SUPPLIED INFORMATION
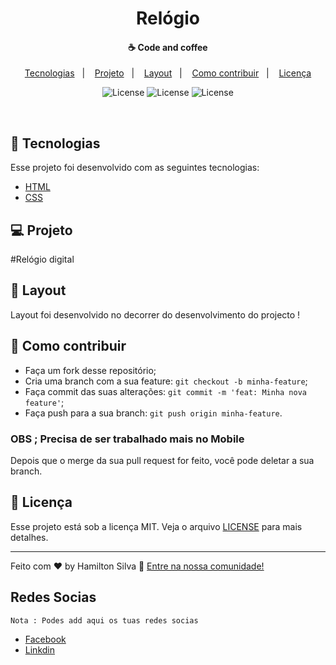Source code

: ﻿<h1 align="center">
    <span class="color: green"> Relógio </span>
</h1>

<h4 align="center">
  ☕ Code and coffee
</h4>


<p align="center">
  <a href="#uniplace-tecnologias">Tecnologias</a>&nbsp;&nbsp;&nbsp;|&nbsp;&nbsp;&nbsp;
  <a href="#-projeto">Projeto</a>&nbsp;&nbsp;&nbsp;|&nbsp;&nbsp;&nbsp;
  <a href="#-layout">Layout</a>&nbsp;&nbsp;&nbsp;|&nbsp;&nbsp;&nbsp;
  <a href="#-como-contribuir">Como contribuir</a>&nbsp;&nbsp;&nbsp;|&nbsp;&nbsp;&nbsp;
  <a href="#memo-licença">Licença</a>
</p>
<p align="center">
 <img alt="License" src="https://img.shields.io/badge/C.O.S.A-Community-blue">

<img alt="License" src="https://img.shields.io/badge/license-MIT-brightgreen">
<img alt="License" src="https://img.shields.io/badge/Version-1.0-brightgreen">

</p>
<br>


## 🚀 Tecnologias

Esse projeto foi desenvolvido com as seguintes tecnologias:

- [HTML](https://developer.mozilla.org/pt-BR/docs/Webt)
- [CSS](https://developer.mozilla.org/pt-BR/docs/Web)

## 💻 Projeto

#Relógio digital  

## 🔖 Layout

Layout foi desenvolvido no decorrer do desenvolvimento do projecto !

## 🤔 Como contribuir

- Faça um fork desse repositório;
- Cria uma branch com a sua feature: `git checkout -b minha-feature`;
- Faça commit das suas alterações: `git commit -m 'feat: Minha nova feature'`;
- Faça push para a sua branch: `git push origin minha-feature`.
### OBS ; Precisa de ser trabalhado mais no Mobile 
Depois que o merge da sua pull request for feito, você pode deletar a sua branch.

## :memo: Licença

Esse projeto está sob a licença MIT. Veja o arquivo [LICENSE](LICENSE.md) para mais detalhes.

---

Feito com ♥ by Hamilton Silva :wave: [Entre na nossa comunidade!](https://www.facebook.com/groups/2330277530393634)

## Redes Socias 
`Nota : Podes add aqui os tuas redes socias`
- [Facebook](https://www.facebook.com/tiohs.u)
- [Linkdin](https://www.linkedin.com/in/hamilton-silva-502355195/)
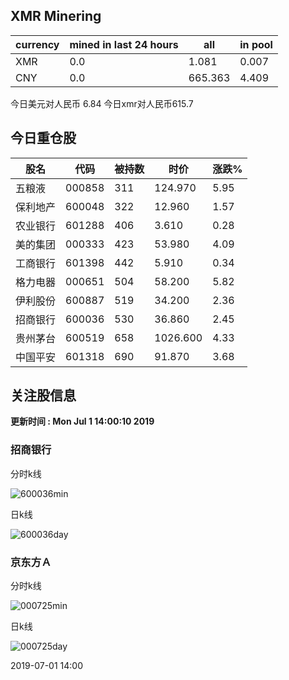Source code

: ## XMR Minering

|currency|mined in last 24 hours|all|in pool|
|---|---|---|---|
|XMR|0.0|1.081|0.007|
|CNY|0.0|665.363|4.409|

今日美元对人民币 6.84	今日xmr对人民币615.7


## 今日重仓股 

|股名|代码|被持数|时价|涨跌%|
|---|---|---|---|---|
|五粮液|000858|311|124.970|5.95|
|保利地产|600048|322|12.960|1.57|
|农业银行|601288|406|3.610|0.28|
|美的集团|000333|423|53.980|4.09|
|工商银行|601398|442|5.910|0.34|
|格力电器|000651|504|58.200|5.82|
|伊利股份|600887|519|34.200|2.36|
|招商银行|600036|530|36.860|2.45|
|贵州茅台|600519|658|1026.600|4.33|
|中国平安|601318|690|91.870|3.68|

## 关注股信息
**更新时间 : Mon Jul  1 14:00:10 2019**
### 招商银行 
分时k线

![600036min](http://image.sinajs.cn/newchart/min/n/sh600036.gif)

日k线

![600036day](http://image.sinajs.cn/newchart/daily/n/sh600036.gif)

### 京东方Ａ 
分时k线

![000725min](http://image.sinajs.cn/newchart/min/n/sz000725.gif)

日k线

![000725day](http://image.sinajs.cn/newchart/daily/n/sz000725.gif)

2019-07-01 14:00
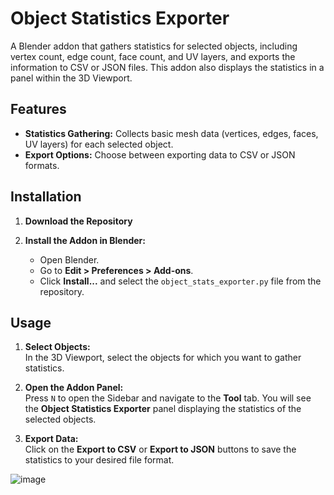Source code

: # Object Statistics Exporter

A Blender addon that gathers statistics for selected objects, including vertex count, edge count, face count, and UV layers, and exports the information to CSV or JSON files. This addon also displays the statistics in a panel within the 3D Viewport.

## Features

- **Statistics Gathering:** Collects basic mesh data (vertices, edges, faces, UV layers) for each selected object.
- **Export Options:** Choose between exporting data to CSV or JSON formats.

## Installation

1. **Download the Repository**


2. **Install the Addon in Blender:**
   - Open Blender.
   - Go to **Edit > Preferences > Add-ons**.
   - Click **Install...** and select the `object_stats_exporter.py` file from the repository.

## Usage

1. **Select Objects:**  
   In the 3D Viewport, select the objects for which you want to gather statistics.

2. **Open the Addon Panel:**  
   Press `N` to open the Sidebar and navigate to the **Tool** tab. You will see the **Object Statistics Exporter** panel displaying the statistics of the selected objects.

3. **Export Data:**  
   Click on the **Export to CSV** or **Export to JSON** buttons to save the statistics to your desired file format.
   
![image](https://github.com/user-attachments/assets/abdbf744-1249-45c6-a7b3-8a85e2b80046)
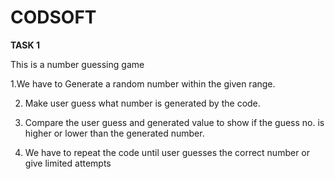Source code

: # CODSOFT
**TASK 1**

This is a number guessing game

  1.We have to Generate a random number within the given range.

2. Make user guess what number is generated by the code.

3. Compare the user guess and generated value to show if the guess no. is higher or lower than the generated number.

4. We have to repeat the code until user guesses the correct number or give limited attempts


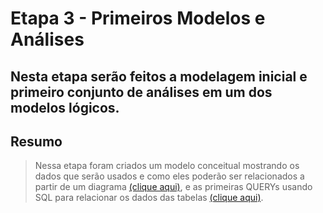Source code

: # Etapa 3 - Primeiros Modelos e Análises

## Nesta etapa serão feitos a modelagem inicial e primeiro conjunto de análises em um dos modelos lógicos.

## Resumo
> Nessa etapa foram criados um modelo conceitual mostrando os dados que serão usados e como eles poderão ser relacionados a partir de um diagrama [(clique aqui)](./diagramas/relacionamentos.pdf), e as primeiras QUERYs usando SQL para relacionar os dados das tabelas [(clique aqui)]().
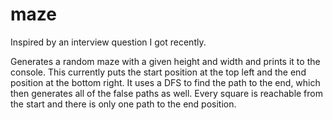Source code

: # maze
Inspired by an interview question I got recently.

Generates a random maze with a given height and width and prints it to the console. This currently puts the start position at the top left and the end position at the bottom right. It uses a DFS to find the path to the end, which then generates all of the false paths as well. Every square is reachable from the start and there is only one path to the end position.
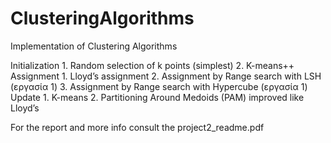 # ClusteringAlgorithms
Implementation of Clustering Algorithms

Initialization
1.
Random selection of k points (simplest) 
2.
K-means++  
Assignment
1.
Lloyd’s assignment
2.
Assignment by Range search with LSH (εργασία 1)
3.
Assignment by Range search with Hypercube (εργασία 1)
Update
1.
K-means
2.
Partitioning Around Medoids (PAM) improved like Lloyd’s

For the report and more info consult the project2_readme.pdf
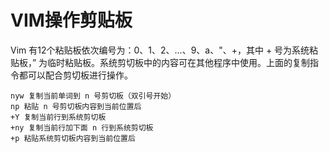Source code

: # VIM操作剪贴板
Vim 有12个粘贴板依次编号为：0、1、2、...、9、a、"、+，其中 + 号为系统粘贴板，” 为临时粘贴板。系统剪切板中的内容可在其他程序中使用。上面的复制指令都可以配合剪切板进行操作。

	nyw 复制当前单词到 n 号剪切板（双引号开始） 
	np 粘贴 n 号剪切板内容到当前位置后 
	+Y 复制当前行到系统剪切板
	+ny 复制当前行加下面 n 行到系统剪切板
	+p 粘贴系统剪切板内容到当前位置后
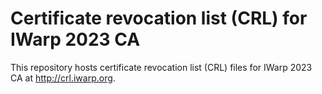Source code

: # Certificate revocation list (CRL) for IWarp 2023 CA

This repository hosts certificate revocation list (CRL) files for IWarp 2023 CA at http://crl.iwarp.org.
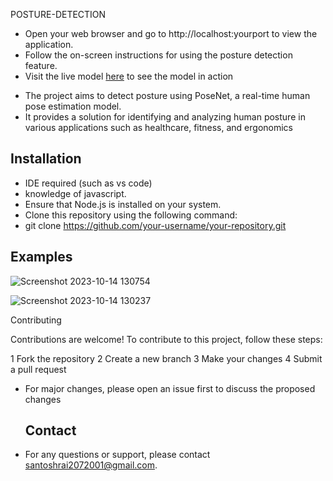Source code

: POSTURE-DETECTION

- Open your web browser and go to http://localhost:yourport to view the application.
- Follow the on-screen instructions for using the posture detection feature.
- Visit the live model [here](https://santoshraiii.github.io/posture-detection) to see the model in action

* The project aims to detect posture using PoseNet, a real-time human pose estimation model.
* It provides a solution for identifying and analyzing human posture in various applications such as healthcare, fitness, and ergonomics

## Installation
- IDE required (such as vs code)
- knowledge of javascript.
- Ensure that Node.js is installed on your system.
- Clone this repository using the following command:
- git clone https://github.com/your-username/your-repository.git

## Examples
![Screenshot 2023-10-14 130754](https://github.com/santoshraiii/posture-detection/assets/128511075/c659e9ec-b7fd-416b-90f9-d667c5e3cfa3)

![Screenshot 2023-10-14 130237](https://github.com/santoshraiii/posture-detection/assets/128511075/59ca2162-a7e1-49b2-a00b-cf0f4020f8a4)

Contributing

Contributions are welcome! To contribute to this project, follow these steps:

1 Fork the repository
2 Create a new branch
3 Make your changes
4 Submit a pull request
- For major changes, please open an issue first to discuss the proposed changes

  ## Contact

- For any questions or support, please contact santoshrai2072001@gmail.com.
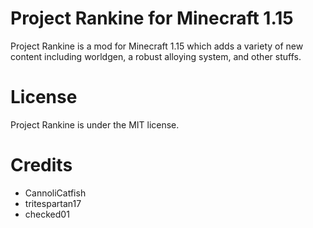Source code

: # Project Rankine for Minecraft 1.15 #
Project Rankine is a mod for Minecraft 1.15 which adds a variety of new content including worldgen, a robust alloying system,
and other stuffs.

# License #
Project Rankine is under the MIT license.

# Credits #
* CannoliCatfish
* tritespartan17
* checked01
--
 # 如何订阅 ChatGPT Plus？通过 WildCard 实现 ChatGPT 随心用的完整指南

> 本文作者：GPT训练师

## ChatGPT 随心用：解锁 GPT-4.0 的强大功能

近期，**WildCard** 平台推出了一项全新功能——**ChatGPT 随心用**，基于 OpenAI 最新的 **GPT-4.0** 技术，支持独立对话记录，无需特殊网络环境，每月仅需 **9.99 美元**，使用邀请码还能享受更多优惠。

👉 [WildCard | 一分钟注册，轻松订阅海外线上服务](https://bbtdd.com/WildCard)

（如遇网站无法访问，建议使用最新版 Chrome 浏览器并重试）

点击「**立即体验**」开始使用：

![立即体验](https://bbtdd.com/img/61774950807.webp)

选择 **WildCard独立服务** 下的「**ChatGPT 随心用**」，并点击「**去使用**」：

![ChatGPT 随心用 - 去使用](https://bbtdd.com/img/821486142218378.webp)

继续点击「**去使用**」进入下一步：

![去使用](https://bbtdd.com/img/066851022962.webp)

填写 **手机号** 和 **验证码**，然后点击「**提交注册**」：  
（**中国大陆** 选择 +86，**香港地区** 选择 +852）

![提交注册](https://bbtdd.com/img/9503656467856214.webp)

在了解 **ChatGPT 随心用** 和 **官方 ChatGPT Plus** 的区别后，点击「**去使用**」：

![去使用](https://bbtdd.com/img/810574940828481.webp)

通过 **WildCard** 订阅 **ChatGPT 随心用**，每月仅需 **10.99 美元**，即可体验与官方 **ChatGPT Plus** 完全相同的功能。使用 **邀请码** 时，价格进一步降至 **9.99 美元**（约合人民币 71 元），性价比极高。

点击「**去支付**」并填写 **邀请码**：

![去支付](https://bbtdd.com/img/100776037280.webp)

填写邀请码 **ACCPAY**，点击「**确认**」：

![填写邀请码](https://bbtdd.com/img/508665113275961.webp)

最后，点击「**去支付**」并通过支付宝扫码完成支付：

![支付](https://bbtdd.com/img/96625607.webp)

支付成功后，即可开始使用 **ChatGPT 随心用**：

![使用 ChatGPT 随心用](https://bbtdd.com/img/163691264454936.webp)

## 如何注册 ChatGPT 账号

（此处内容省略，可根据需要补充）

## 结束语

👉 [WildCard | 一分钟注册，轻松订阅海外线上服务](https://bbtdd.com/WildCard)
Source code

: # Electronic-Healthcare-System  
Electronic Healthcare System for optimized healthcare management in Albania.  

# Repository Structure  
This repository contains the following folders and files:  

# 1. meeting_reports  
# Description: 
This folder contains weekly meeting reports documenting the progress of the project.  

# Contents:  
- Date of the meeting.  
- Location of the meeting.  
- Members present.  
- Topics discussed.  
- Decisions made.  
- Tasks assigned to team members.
---
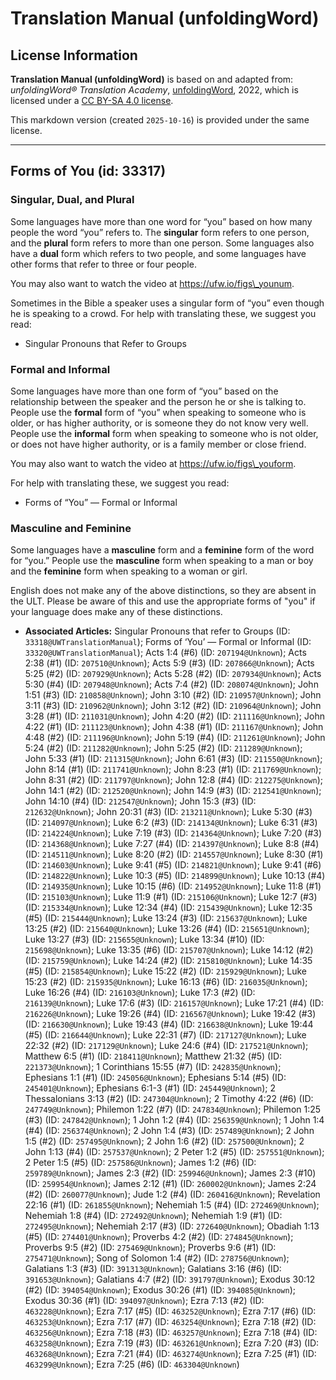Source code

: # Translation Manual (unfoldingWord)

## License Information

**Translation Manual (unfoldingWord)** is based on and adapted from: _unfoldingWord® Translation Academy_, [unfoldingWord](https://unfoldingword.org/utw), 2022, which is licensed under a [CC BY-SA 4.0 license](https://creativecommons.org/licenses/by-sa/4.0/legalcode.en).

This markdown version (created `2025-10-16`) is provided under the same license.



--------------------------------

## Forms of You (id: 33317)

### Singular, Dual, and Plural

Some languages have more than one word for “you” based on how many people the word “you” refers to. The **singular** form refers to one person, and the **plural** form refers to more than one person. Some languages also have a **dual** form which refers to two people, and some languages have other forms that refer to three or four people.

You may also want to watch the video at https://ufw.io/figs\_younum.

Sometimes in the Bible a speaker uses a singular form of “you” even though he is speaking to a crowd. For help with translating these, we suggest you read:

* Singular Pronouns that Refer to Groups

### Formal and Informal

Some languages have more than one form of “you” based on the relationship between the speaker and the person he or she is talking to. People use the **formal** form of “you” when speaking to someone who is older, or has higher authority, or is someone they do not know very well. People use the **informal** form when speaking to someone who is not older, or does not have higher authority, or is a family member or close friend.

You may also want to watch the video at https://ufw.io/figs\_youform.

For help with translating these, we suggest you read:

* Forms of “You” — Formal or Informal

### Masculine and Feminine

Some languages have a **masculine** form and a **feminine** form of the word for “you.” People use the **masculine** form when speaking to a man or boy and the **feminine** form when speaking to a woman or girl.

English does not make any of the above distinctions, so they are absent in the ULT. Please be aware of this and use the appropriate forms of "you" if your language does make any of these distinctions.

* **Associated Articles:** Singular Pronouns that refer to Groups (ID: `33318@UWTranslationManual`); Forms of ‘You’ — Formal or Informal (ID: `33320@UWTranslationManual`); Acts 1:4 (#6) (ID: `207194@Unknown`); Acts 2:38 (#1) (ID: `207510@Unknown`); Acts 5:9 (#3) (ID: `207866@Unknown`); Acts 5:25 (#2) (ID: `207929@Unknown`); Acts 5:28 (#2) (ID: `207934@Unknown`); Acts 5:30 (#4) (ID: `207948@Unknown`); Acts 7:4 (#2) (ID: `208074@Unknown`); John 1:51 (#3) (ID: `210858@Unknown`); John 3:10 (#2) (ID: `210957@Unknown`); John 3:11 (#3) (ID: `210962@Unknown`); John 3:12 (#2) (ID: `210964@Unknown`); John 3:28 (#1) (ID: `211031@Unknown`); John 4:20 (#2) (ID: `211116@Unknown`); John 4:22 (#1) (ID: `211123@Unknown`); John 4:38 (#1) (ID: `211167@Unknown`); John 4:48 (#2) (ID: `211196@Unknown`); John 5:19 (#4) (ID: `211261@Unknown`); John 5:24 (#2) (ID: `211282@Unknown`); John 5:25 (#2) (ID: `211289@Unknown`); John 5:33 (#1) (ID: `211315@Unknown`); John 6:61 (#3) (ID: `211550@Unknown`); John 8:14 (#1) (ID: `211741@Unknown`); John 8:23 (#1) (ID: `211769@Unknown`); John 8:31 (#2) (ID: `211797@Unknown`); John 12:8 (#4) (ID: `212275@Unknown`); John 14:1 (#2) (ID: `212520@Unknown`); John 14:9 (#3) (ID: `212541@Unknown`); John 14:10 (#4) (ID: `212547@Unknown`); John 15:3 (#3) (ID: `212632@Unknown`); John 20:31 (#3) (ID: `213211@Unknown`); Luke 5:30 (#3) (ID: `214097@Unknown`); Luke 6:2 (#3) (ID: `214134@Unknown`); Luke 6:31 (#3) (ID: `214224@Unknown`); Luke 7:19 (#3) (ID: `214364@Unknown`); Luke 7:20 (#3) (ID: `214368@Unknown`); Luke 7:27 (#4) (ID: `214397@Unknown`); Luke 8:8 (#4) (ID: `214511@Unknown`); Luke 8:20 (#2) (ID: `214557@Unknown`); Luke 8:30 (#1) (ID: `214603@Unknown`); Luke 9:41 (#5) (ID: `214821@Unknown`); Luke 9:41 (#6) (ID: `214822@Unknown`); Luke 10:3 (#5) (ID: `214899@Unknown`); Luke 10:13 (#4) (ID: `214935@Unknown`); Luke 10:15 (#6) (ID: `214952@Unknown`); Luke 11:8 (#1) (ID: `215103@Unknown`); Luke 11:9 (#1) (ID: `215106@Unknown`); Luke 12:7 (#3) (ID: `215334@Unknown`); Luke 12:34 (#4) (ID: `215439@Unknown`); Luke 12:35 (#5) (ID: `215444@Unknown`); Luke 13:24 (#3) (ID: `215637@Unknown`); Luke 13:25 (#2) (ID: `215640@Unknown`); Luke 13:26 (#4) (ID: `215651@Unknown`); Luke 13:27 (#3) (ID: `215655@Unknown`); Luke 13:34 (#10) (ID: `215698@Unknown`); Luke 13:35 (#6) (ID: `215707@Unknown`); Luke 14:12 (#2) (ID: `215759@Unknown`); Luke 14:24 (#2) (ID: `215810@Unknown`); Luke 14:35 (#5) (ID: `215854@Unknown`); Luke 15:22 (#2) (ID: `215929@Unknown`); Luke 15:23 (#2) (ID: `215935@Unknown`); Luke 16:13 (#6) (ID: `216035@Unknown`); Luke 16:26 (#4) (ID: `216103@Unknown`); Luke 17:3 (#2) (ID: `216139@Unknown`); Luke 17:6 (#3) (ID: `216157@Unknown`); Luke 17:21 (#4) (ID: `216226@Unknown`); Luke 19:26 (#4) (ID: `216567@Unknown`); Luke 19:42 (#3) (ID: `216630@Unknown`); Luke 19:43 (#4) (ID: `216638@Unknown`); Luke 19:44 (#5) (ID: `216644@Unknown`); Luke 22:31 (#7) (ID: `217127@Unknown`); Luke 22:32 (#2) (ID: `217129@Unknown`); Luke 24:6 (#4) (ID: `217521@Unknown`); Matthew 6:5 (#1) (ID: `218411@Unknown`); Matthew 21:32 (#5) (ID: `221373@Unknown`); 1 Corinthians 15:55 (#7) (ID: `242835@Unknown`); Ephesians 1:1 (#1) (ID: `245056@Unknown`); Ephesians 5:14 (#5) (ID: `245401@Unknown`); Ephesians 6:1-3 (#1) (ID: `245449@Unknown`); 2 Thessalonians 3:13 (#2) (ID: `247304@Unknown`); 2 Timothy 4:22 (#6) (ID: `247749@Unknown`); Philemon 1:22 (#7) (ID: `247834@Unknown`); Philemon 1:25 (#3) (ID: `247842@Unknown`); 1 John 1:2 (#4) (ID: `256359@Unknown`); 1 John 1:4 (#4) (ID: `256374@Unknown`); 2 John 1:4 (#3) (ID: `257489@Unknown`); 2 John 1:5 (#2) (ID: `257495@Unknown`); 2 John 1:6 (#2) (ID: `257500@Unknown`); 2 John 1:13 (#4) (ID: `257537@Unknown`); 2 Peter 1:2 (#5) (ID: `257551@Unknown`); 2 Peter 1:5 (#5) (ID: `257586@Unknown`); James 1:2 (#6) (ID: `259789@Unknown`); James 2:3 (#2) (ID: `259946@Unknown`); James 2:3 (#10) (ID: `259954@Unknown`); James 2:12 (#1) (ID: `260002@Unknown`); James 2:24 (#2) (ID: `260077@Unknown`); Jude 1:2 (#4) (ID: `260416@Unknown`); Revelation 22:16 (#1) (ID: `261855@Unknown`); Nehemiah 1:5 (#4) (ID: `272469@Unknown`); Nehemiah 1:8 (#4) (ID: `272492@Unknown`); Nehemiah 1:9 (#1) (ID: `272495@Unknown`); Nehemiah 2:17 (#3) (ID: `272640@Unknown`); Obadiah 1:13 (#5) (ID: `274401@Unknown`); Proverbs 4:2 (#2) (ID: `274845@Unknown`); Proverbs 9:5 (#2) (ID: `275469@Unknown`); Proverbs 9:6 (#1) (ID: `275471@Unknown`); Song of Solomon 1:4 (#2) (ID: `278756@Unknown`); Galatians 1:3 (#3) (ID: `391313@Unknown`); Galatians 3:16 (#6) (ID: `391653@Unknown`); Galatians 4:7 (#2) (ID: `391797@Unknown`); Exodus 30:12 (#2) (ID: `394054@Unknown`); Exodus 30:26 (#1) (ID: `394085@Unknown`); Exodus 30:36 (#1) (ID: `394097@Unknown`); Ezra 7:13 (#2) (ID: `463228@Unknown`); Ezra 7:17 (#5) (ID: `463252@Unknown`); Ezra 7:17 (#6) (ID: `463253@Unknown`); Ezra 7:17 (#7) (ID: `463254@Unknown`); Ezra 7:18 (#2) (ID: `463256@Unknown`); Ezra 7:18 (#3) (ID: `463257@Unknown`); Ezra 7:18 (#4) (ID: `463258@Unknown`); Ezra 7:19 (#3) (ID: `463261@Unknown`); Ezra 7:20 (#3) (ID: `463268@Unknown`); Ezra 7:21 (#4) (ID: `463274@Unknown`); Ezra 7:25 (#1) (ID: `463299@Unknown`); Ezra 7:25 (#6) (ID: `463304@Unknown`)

EXERCISE OBJECTIVE
How many of the lines in the data above carry the word "mozilla"? Say the number and nothing else.

WRITTEN RESPONSE
2